Mr Rudd came prepared with a funding announcement: $5m will be spent, if re-elected, towards ``fast-tracking'' plans to redevelop the Hobart Showground into a ``modern, flexible community activities centre''.
The Showground, 190-years-old, is in desperate need of a do-over, with two junior soccer matches inside the track providing the only sign of life in the aged facility.
And in an economy starved of employment opportunities, it promises to provide 140 jobs for Hobart's northern suburbs.
Mr Rudd stopped to take questions of the day from the travelling Canberra gallery journos: his GST scare campaign, Warren Mundine's role on Liberal indigenous policy, the latest polls, unflattering descriptions of two Labor candidates.
However, on Tasmanian matters, he was on unsteady ground, deflecting answers on his $100 million ``Jobs and Growth Plan'' which has been tied to the forest peace deal regional economic diversification funding.
Asked why the $100m funding was dependant on the forestry deal, Mr Rudd instead discussed funding to the Royal Hobart Hospital, the Tasmanian University, the road and rail infrastructure, schools funding.

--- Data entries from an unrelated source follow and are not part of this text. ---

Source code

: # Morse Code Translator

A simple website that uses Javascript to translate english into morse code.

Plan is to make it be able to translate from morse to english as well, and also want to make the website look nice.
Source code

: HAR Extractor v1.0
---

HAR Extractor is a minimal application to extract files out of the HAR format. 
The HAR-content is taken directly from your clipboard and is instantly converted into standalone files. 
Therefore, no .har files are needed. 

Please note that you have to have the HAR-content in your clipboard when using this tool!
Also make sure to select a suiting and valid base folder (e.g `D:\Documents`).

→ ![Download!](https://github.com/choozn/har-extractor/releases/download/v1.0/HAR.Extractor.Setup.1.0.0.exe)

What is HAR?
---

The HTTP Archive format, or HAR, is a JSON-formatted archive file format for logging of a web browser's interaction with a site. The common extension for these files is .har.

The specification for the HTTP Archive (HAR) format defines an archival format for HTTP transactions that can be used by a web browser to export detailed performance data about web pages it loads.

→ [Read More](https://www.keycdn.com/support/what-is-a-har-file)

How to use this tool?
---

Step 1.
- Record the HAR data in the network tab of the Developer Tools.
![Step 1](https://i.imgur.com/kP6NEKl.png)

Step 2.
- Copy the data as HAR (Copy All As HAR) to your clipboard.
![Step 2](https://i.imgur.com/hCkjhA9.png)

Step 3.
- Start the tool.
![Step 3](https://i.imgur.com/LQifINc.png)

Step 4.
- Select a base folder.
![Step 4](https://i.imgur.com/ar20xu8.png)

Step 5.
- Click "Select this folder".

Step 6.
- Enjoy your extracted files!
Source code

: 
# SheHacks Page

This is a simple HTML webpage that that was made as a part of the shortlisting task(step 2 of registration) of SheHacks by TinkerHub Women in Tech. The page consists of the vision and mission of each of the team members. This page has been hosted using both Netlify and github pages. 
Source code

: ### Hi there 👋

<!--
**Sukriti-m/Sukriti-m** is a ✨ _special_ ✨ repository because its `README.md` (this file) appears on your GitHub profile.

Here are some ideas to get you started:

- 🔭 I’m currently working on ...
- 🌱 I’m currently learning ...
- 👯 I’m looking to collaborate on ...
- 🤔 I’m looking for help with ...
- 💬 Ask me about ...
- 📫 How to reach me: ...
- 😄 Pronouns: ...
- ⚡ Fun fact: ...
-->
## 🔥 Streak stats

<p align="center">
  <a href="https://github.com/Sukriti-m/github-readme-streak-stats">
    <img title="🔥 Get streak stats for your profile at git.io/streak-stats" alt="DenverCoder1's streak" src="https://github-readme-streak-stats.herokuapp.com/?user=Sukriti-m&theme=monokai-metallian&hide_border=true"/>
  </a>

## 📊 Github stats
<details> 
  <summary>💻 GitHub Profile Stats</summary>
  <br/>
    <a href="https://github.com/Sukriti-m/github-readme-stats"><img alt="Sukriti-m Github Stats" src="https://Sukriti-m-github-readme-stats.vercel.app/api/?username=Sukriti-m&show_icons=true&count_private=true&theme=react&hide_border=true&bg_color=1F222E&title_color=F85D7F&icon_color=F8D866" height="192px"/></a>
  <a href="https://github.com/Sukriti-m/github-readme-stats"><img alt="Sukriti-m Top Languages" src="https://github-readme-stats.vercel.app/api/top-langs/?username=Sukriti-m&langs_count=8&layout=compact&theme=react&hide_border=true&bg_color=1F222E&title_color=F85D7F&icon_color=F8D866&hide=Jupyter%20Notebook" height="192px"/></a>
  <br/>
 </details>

``We have a strong record of achievement, not just a bit of an abstract plan for the future,'' Mr Rudd said.
And while Liberal Leader Tony Abbott was lampooned for not knowing his candidate in Denison (that's Tanya Denison), Mr Rudd's knowledge of Labor candidate Jane Austin didn't extend far beyond her name.
When asked about Ms Austin's chances in Denison, Mr Rudd declined to criticise Mr Wilkie and then looked down and read from prepared notes of Ms Austin's background.
Seeing as Mr Rudd had previously had Denison on a target seats list, if he had the sense and sensibility to remember even a line about Ms Austin it would have done more to convince journalists that the leader was taking the seat seriously.
A full 30 minutes of questions and Mr Rudd had to zip - not up the Midland Highway but back to Hobart Airport to make his Launceston press date.